More than just attractive, hair plays an important role in the protective barrier function of the entire skin system, keeping microbes out and bodily fluids in, healing scratches and wounds, and resisting environmental attack from sun and chemicals. Individual hairs grow in and fall out through a continuous cycle. Normally, a hair follicle cycles at least a dozen times in a person’s life.

Each cycle consists of an anagen growth phase, which may last for several years, a catagen transitional phase, which lasts for two or three weeks, and a telogen resting phase, which lasts for approximately three months. The mean hair-growth rate is 0.3–0.4 mm per day. In the case of androgenic alopecia, the anagen phase shortens, and the telogen phase lengthens. So at any given time, fewer follicles are growing and more are resting. This condition accounts for the reduced density of strands, often called hair thinning, that characterizes most aging scalps.

It is theorized that the chemical signaling required to stimulate anagen becomes increasingly difficult to achieve. For this reason, Revita.COR conditioner is formulated with several of the active compounds that participate in follicle signaling. Each hair consists of a shaft and a bulb anchored deep in the dermis. The shaft grows up through the epidermis and protrudes from the surface. A healthy follicle can produce a shaft several feet long.

Each follicle is divided into three parts:
1) the infundibulum, which is the pore in the epidermal surface,
2) the isthmus, where the sebaceous gland and arrector pili muscle attach to the follicle, and
3) the inferior segment, which manufactures the hair strand.

Growth happens in the proliferative hair-matrix cells of the hair bulb, in the inferior segment. Slow-cycling, multipotent stem cells reside in a bulge near the insertion point of the arrector pili muscle.

Early in each hair cycle, the new follicle becomes encapsulated in a highly proliferative matrix of cells. Stem cells from a permanent bulge, amid what will become the new follicle, migrate downward from their reservoir and proliferate to form a new hair bulb, from which the new hair shaft will grow, and an inner root sheath, which will act as a channel to guide the growing shaft up to the surface.

During the catagen phase of the cycle, normally a few years later, the inferior portion of the follicle disintegrates, called apoptosis. The blood supply that nourished it, called the dermal papilla, then migrates up toward the bulge, which remains in place with a permanent reservoir of stem cells. What remains of the follicle enters the resting phase, called telogen, and waits for chemical signals to begin the cycle all over again.

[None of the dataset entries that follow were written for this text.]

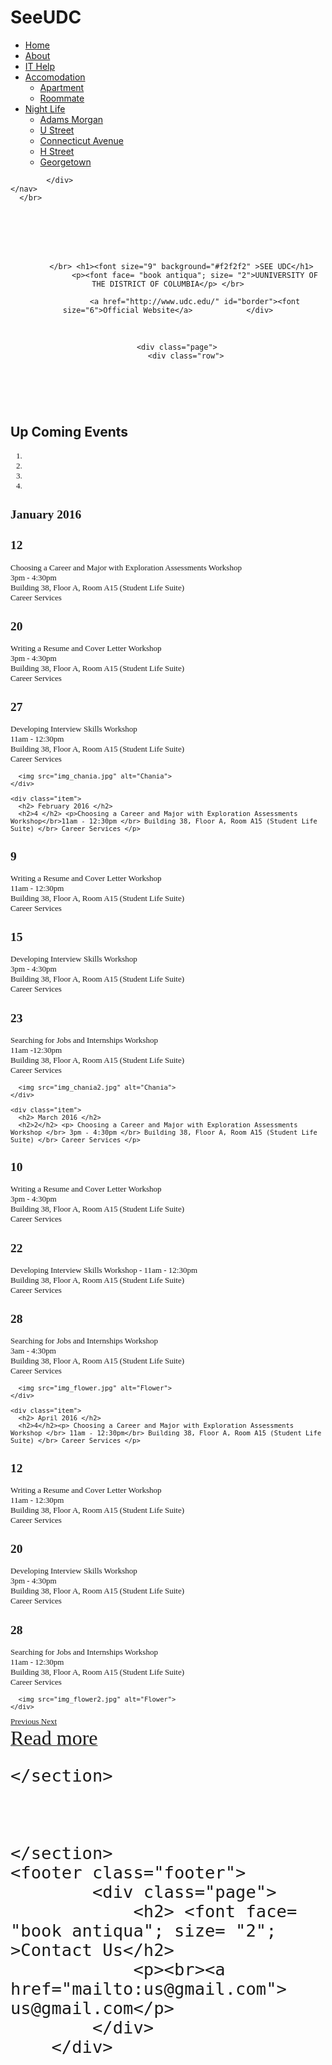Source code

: # SeeUDC
<!DOCTYPE html>
<html>
            <div class="nav">
                <ul>
                    <li>
                        <a href="Home.htm">Home</a>
                    </li>
                    <li>
                        <a href="About.htm">About</a>
                    </li>
                   <li>
                        <a href="IT Help.htm">IT Help</a>
                    </li>
					<li class="dropdown">
						<a href="">Accomodation</a>
						<ul class="dropdownlist">
							<li><a href="Apartment.htm">Apartment</a></li>
							<li><a href="Roommate.htm">Roommate</a></li>
						</ul>
					</li>
                    <li>
                        <a href="NL.htm">Night Life</a>
                      <ul class="dropdownlist">
							<li><a href="Apartment.htm">Adams Morgan</a></li>
							<li><a href="Roommate.htm">U Street</a></li>
                        <li><a href="Roommate.htm">Connecticut Avenue</a></li>
                        <li><a href="Roommate.htm">H Street</a></li>
                        <li><a href="Roommate.htm">Georgetown</a></li>
						</ul>
					</li>
                    </li>
                </ul>
                
            </div>
    </nav>
      </br>
  </br>
      <header> </br> </br> </br>
        <div class="header">
  
          </br> <h1><font size="9" background="#f2f2f2" >SEE UDC</h1>
                <p><font face= "book antiqua"; size= "2">UUNIVERSITY OF THE DISTRICT OF COLUMBIA</p> </br>
                  
                <a href="http://www.udc.edu/" id="border"><font size="6">Official Website</a>            </div>
  </div> </br>
    


        <div class="page">
            <div class="row">
   </header>   
          <div class="page">
            <div class="row"> </br>
                    <h2>Up Coming Events</h2>
                    <p> <font face= "book antiqua"; size= "2"><div id="myCarousel" class="carousel slide" data-ride="carousel">
  <!-- Indicators -->
  <ol class="carousel-indicators">
    <li data-target="#myCarousel" data-slide-to="0" class="active"></li>
    <li data-target="#myCarousel" data-slide-to="1"></li>
    <li data-target="#myCarousel" data-slide-to="2"></li>
    <li data-target="#myCarousel" data-slide-to="3"></li>
  </ol>

  <!-- Wrapper for slides -->
  <div class="carousel-inner" role="listbox">
    <div class="item active">
      <h2> January 2016 </h2>
      <h2> 12 </h2> <p>Choosing a Career and Major with Exploration Assessments Workshop </br> 3pm - 4:30pm </br> Building 38, Floor A, Room A15 (Student Life Suite) </br> Career Services </p>
                      <h2> 20 </h2> <p> Writing a Resume and Cover Letter Workshop </br> 3pm - 4:30pm </br> Building 38, Floor A, Room A15 (Student Life Suite) </br> Career Services </p>
            <h2> 27 </h2> <p> Developing Interview Skills Workshop </br> 11am - 12:30pm </br> Building 38, Floor A, Room A15 (Student Life Suite) </br> Career Services </p>

      <img src="img_chania.jpg" alt="Chania">
    </div>

    <div class="item">
      <h2> February 2016 </h2>
      <h2>4 </h2> <p>Choosing a Career and Major with Exploration Assessments Workshop</br>11am - 12:30pm </br> Building 38, Floor A, Room A15 (Student Life Suite) </br> Career Services </p>
<h2> 9</h2> <p>Writing a Resume and Cover Letter Workshop </br> 11am - 12:30pm </br> Building 38, Floor A, Room A15 (Student Life Suite) </br> Career Services </p> 
<h2> 15 </h2><p> Developing Interview Skills Workshop </br> 3pm - 4:30pm </br>Building 38, Floor A, Room A15 (Student Life Suite) </br>Career Services </p>
      <h2> 23 </h2> <p> Searching for Jobs and Internships Workshop <br> 11am -12:30pm </br>Building 38, Floor A, Room A15 (Student Life Suite) </br> Career Services </p>

      <img src="img_chania2.jpg" alt="Chania">
    </div>

    <div class="item">
      <h2> March 2016 </h2>
      <h2>2</h2> <p> Choosing a Career and Major with Exploration Assessments Workshop </br> 3pm - 4:30pm </br> Building 38, Floor A, Room A15 (Student Life Suite) </br> Career Services </p>
<h2> 10 </h2> <p> Writing a Resume and Cover Letter Workshop </br> 3pm - 4:30pm </br> Building 38, Floor A, Room A15 (Student Life Suite) </br> Career Services <p>
<h2> 22 </h2> <p> Developing Interview Skills Workshop - 11am - 12:30pm </br>Building 38, Floor A, Room A15 (Student Life Suite) </br> Career Services </p> 
      <h2> 28 </h2> <p> Searching for Jobs and Internships Workshop</br> 3am - 4:30pm</br> Building 38, Floor A, Room A15 (Student Life Suite) </br> Career Services </p>


      <img src="img_flower.jpg" alt="Flower">
    </div>

    <div class="item">
      <h2> April 2016 </h2>
      <h2>4</h2><p> Choosing a Career and Major with Exploration Assessments Workshop </br> 11am - 12:30pm</br> Building 38, Floor A, Room A15 (Student Life Suite) </br> Career Services </p>
<h2> 12</h2> <p> Writing a Resume and Cover Letter Workshop </br> 11am - 12:30pm </br> Building 38, Floor A, Room A15 (Student Life Suite) </br> Career Services </p>
<h2> 20</h2> <p> Developing Interview Skills Workshop</br> 3pm - 4:30pm </br> Building 38, Floor A, Room A15 (Student Life Suite) </br> Career Services </p>
      <h2> 28 </h2> <p> Searching for Jobs and Internships Workshop </br> 11am - 12:30pm </br> Building 38, Floor A, Room A15 (Student Life Suite) </br>Career Services </p>



      <img src="img_flower2.jpg" alt="Flower">
    </div>
  </div>

  <!-- Left and right controls -->
  <a class="left carousel-control" href="#myCarousel" role="button" data-slide="prev">
    <span class="glyphicon glyphicon-chevron-left" aria-hidden="true"></span>
    <span class="sr-only">Previous</span>
  </a>
  <a class="right carousel-control" href="#myCarousel" role="button" data-slide="next">
    <span class="glyphicon glyphicon-chevron-right" aria-hidden="true"></span>
    <span class="sr-only">Next</span>
  </a>
</div>
                  <a href="#" id="border"><font face= "Kunstler Script"; size="6">Read more</a>               
                </div>
            </div>

    </section>

   

    </section>    
    <footer class="footer">
        	<div class="page">
				<h2> <font face= "book antiqua"; size= "2"; >Contact Us</h2>
				<p><br><a href="mailto:us@gmail.com"> us@gmail.com</p>
        	</div>
        </div>

</body>

</html>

Male hormones regulate this activity. The hormone testosterone, produced in the testes, migrates through the blood into the dermal papilla cells. Here the enzyme 5α-reductase catalyzes the conversion of testosterone into 5α-dihydrotestosterone, which exerts powerful effects on the follicle, suppressing cell division and hair growth, especially in the condition known as male pattern baldness.